Schwab est loin d’être sans portée politique dans le rapport individu / groupe qu’il décrit…
C’est une escalade vers quelque chose, comme la Comédie humaine de Balzac, il fait le tour de France. Fassbinder fait pareil avec diverses villes d’Allemagne. J’ai monté Thomas Bernhard, suis tombé dans Fassbinder et ai chuté dans Schwab. C’est mon projet germanique de mouvement. Il démontre que dans la société viennoise de son époque, il y a déjà toute la saleté du monde. Mais son projet est hyper heureux. Pour moi c’est le théâtre de l’exorcisme. Dans ce film, le personnage du prêtre est en perte de foi. Pour combattre le diable, il lui faut croire au démon afin de concevoir le bien de Dieu. Le théâtre de Schwab repose sur la même idée : pour concevoir le bien et l’espoir dans ses pièces, il faut aller au plus profond du sale, mettre la loupe sur ce qu’il y a de plus dégueulasse au monde pour entrevoir quelque chose de beau.
Dans Antiklima (X), le pire c’est l’inceste, la rébellion, le meurtre ?
Nous ramons sur certains effets spéciaux : le père fixe un gode-couteau, référence à Se7en et viole sa fille. Impossible au théâtre même si plus c’est glauque, plus c’est ridicule. Et plus c’est ridicule plus ça appelle le cynisme. Soit les gens rigolent soit ils sont choqués, c’est le problème… Au début des lectures je demandais à un comédien de rentrer de manière impromptue dans les scènes, disant bonjour comme un voisin passant à l’improviste. Quant au meurtre, il est suggéré dans le texte. Moi, je l’annonce clairement. Le personnage du père parle énormément au début, avec des tirades interminables. Puis moins et enfin disparaît. Dans le dernier monologue, le frère dit qu’on le retrouvera déchiqueté. Mais personne ne sait vraiment à ce stade du spectacle. J’ai pris le parti pris de déplacer les scènes pour être radicalement clair. Je montre que la fille va les tuer, elle a la zappette de tout le spectacle.

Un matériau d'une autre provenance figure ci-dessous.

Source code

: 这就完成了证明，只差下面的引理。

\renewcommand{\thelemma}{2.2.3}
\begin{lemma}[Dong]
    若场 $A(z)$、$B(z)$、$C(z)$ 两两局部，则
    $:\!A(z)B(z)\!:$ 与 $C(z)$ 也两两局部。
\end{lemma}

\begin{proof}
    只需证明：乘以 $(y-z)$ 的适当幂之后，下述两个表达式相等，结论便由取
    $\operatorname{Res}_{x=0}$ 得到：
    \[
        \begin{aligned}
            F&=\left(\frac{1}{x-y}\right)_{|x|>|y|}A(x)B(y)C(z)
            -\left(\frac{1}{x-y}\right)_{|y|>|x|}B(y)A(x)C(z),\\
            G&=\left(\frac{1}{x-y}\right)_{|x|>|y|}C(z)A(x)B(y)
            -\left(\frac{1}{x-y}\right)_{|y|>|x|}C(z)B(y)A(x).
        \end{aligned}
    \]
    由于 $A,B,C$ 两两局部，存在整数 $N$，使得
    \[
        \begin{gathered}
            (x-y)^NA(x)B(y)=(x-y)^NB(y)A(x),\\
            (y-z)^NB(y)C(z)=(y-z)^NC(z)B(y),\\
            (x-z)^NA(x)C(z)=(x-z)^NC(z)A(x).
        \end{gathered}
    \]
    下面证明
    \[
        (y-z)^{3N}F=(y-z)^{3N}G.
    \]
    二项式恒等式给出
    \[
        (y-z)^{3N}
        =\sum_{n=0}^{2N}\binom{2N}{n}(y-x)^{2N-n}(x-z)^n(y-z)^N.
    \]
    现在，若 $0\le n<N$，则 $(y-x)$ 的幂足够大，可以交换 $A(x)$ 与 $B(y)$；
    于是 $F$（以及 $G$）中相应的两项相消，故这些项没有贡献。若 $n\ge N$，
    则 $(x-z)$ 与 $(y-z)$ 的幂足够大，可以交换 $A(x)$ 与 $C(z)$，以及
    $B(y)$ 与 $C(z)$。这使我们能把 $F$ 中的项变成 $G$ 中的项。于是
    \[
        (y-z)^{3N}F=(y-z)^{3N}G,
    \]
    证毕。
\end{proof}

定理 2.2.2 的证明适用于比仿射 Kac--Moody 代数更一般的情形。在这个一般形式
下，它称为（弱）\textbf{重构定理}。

Dans quel espace situez-vous la pièce ?
Pour moi, c’est au théâtre. Pas dans la vie. On joue sur un plancher surélevé qui s’ouvre, un canapé, des brindilles et un palmier en plastic… On fait du théâtre et on surenchérit dans cette idée là. À la Truman show… Il est délicat de placer la pièce dans une société particulière. D’autant qu’il faut se rappeler que lorsqu’il écrit la pièce, l’Autriche avait déjà perdu son Triple A depuis longtemps. Nous pourrions donc être, en France, au début du prologue de ce que les Autrichiens vivaient à l’époque. D’où le poids historique.
Le côté obscène, cruel et ultra drôle de Schwab, c’est une matière qui vous plait ?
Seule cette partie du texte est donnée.